Last week, when I wrote about my initiative to play more games, I started taking stock of games I could play when I didn't have the chance to rent. I thought my library was reasonably well-played through, with maybe one or two that I was only a few hours away from finishing. I came up with seven titles that I was not even halfway through, and four that I hadn't played for but a few hours.

This is a huge change from how I used to play games. From the time I got my Nintendo 64 at age nine, up until I graduated high school, I generally played all of my games to completion before I bought another one. Granted, I stopped 100%-ing my GameCube games the way I did Star Wars: Rogue Squadron or Super Mario 64, but I at least took the time to finish the critical path before moving on.

Now, I chew through new releases, playing them for a few hours, then putting them aside until later. "Later" being some indeterminate future, of course. Seriously, out of my shelf of Xbox 360 games, I've finished maybe—maybe—around 60% of them.

That's not including games I bought for other systems, either. My Super Nintendo has been poised and ready to play Super Mario World 2: Yoshi's Island and Final Fantasy II for months, and I made a big to-do out of buying The Legend of Zelda: Twilight Princess on the GameCube, only to shelve it after playing it for an hour and a half. And my poor Wii U, shunted to the side after playing it for like two hours =(

Worst of all are my digital purchases. Most of my Xbox Live purchases are made because the game is on sale; I bought Dark Void, Prince of Persia: The Forgotten Sands, Grand Theft Auto: San Andreas, and Halo: Combat Evolved solely because they were five dollars. Hell, just yesterday I picked up Mark of the Ninja, Fez, and Super Meat Boy—all super stellar games that I won't have time to play, but couldn't help getting because they were all half off. This is must be what it's like during Steam Sales.

I've even started a small pile of games I've simply given up on. I hit a wall in Batman: Arkham Asylum sometime back in 2010, and I don't care enough to try to unstick myself, especially since I have Arkham City on PS3 (which I still need to beat, whoops!). I reached the final boss of Gears of War and gave up, and I figured I had gotten everything I needed to out of Final Fantasy XIII without playing its boss rush-style endgame. FIFA 10 has been kinda sitting there for about three years, but it's a soccer game, and you can't really beat those, right?

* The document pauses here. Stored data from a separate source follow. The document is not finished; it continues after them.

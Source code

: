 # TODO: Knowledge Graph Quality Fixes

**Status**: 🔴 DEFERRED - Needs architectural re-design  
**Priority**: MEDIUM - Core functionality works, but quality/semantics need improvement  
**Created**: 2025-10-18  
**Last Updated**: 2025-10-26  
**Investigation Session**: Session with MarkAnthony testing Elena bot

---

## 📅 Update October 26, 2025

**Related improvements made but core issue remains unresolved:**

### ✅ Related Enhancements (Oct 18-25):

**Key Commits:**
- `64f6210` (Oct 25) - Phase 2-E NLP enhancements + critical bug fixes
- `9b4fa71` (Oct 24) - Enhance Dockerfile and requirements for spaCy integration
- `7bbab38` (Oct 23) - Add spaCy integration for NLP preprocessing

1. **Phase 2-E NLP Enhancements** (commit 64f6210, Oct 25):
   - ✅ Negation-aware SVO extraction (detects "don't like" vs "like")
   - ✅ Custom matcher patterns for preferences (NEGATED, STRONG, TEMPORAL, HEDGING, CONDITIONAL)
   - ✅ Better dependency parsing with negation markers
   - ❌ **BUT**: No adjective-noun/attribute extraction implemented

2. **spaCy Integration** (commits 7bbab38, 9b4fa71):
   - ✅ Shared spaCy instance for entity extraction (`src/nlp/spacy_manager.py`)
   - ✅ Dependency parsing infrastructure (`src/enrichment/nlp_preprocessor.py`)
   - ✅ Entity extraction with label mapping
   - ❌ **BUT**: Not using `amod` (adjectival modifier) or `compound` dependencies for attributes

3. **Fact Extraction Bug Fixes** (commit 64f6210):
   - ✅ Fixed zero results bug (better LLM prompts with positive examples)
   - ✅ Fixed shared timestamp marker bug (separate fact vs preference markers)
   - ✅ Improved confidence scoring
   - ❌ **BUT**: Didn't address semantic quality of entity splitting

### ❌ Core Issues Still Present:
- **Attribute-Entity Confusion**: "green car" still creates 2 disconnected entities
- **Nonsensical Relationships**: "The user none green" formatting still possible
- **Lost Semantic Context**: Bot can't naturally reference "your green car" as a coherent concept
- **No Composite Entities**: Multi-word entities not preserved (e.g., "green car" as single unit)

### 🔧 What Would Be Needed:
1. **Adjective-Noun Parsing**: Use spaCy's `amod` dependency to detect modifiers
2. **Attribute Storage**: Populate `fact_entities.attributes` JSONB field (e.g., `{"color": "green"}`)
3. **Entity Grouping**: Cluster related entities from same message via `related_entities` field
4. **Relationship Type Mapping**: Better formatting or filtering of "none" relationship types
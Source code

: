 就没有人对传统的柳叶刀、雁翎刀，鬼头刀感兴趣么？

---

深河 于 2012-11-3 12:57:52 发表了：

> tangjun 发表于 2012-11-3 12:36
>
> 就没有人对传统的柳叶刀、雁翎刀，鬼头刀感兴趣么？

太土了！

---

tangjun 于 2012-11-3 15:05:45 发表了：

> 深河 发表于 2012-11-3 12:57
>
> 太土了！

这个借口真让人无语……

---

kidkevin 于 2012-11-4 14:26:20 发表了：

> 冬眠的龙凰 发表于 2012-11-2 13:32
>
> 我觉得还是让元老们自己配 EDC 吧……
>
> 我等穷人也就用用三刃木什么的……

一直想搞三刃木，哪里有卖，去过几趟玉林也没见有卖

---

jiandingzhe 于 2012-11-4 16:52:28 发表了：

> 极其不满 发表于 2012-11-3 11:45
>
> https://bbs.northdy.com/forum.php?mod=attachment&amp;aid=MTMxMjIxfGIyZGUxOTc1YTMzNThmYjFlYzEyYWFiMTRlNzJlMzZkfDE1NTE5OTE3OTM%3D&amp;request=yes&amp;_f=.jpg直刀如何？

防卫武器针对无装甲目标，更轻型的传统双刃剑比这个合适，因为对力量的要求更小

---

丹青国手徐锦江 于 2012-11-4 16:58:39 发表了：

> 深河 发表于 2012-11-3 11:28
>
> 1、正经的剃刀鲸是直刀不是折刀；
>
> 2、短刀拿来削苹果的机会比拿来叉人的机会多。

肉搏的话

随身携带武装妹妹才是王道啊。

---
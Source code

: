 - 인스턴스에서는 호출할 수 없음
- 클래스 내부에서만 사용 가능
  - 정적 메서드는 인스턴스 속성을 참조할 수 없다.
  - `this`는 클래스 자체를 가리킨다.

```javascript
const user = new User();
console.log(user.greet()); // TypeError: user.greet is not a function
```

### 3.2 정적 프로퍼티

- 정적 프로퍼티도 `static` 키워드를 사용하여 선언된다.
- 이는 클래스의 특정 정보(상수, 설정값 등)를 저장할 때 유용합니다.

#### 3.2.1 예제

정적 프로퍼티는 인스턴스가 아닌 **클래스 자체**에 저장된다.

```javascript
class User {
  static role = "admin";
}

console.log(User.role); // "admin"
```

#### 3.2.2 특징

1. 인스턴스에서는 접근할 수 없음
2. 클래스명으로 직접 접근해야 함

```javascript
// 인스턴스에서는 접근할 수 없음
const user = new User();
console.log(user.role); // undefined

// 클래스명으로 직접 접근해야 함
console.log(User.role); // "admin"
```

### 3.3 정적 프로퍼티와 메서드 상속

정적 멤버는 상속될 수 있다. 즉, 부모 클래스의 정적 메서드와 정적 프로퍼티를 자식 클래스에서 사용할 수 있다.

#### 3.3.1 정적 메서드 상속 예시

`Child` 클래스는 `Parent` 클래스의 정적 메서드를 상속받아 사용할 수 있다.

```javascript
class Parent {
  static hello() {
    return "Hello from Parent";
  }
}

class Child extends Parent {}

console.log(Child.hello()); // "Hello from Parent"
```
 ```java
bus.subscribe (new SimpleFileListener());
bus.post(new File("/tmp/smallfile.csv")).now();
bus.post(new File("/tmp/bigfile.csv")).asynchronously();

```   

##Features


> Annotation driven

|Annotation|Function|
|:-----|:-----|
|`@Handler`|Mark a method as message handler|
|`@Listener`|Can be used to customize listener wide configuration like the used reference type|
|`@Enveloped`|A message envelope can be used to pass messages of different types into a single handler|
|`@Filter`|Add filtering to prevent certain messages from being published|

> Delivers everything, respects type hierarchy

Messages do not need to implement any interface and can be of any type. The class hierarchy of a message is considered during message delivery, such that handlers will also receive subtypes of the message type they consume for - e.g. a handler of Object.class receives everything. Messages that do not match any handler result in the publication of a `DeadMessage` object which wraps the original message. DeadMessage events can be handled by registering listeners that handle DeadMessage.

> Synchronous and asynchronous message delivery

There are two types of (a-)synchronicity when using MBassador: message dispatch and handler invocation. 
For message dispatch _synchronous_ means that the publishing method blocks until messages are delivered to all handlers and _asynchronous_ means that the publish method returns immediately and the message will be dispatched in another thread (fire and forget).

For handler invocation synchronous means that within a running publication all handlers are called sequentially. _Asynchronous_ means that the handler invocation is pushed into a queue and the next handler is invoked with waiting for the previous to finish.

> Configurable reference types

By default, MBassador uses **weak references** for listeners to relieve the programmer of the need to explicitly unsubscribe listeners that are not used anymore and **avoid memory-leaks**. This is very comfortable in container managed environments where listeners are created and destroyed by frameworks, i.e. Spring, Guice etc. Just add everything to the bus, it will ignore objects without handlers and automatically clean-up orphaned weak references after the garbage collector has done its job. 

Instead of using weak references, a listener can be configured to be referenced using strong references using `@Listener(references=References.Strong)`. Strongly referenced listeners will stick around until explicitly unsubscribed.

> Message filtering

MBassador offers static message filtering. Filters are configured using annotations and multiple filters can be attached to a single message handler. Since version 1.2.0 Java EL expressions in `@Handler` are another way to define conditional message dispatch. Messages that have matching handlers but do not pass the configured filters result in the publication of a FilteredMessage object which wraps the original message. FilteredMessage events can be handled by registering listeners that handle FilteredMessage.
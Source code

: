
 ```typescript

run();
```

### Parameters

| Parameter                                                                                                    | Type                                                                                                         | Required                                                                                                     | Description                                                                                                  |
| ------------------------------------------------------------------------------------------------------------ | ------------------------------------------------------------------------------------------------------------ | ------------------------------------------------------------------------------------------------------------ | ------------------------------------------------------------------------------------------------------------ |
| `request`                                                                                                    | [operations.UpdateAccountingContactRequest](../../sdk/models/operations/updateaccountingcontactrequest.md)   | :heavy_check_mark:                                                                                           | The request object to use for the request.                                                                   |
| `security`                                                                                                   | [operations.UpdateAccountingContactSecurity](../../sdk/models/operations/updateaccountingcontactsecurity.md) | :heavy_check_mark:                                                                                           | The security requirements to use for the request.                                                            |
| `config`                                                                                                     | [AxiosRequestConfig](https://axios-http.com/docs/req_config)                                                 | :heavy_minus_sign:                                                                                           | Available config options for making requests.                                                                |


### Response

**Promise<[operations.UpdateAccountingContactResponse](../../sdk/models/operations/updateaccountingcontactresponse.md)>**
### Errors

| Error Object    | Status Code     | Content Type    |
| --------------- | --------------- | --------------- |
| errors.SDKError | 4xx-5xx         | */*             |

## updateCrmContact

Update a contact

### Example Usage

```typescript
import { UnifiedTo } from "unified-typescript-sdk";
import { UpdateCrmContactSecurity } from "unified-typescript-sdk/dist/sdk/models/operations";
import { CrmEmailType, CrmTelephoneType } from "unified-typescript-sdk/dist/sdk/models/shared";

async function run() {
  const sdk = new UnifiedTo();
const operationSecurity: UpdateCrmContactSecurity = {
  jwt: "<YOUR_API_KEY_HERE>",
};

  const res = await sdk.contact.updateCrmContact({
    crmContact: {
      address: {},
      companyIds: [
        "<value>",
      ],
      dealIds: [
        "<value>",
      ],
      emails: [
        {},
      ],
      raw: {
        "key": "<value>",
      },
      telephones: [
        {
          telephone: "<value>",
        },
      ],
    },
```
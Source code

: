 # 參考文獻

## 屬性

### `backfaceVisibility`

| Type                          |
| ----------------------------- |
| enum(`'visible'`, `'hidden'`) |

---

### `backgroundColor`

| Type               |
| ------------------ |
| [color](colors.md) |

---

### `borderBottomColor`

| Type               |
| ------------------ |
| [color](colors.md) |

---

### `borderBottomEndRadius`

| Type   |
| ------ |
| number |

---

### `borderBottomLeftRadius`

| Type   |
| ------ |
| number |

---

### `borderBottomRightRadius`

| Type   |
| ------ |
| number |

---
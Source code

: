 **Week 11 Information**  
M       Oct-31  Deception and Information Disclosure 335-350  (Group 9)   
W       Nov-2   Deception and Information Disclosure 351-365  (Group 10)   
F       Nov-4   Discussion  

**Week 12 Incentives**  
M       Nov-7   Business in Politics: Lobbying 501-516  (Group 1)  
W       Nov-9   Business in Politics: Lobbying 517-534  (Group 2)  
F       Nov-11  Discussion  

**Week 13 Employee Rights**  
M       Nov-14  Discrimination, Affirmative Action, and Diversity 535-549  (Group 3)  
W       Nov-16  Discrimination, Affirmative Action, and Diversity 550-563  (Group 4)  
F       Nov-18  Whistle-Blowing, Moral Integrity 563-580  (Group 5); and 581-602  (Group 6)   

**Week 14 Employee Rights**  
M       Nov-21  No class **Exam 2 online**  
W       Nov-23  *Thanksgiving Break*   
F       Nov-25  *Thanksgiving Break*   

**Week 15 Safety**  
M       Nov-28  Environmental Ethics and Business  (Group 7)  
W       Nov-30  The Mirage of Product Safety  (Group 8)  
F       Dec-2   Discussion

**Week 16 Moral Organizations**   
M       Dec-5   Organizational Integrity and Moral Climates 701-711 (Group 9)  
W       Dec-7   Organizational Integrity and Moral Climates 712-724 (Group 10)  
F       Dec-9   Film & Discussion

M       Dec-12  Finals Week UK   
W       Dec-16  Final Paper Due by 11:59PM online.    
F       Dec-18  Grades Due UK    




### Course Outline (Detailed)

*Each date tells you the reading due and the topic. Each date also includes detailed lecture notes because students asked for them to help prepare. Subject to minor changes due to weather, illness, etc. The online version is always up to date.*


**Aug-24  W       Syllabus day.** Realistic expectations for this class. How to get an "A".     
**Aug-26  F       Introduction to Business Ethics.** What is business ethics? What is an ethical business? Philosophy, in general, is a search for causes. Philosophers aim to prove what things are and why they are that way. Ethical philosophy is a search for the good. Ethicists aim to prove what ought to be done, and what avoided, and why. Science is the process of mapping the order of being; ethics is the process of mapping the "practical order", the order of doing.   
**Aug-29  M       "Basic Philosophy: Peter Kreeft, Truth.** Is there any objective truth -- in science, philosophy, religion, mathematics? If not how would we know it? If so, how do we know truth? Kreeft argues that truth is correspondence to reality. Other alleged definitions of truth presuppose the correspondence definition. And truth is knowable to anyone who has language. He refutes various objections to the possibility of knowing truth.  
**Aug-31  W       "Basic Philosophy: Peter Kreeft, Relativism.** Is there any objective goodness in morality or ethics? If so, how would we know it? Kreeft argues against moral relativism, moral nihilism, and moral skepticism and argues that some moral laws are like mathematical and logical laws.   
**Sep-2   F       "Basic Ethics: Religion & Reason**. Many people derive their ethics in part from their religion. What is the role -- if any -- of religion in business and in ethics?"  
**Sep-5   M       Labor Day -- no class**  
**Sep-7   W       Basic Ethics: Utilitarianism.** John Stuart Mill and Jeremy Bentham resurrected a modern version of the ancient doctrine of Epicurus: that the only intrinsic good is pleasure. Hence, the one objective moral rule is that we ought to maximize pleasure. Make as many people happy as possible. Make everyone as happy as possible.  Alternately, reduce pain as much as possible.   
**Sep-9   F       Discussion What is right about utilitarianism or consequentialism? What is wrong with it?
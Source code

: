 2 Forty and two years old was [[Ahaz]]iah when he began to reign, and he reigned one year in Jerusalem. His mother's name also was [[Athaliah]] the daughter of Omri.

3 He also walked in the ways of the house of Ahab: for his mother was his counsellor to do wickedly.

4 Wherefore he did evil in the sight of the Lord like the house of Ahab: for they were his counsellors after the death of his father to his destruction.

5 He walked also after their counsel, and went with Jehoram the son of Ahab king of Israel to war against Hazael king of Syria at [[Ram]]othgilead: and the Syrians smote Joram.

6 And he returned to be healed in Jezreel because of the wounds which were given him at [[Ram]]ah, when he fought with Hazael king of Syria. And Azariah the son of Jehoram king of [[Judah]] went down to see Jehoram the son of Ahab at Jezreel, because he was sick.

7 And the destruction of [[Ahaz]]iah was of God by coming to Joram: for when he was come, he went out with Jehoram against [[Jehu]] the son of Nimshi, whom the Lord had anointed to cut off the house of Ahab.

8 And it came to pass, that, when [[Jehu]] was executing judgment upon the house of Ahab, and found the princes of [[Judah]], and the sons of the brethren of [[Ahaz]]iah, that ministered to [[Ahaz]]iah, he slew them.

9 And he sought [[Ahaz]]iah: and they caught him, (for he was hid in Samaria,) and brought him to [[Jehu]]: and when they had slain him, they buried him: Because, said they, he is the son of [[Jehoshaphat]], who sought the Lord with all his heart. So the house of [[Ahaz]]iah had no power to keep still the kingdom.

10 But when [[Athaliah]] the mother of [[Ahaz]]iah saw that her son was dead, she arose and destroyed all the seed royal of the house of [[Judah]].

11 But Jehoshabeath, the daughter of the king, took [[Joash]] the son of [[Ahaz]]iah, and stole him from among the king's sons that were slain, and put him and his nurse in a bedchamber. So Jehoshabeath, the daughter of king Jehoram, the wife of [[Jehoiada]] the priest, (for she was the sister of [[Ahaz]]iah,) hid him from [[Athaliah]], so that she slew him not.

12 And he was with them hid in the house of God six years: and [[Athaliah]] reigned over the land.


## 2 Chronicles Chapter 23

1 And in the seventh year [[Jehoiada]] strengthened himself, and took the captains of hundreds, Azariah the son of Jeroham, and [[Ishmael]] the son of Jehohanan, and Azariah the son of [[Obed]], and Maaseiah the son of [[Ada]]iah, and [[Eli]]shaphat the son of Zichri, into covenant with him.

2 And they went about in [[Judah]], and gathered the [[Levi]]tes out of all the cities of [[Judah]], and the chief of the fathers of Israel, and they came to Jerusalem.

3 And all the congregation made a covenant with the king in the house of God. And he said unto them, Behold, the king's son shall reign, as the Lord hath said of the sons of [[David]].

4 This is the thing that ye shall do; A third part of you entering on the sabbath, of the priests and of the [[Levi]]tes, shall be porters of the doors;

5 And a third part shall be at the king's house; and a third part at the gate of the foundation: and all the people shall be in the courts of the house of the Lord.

I realize I don't have time to play videogames the way I could in high school. I have several jobs, and I'm still trying my best to write as much as I can (a games writer must write, after all!). Still, there must be a way I can run games to at least a complete finish before moving on.

One reason why I halt a game partway through is because, frankly, I don't want it to end, and want to hold on to the experience. I'm sitting on a half-finished copy of LA Noire because I loved the hell out of the first parts, and I'm waiting for a magical circumstance when I can enjoy the back half just as much. Same goes for Halo 4: I don't want the ride to end, and I especially don't want to feel like I hurried through the campaign at the expense of ignoring everything. In my efforts to savor, my meals, I'm allowing them to cool and collect mold in the fridge.

There's also my psychosomatic idea that I don't have time to play videogames, which, frankly, is bull. Like I wrote before, I need to play videogames if I want to keep in this games-writing race, and abandoning ship before I can ingest the full experience won't do me any favors.

So how do I clear my backlog out and go? Bettering my time management skills would be a great place to start. Playing games in short bursts would give me slow, steady progress, even when I am in the middle of other games. For longer experiences like RPGs or adventure games, I can focus only on the critical path and leave any extraneous sidequests. Lastly, if I want to get really serious, I can set up a schedule for which nights I'll play what; keeping up in gaming is serious business, one that organizational skills can only help.

Fortunately for me, the next few weeks until the end of January are barren with new releases, giving me plenty of time to make headway in my backlog. Now, if you'll excuse me, I have more loot to collect in Darksiders II.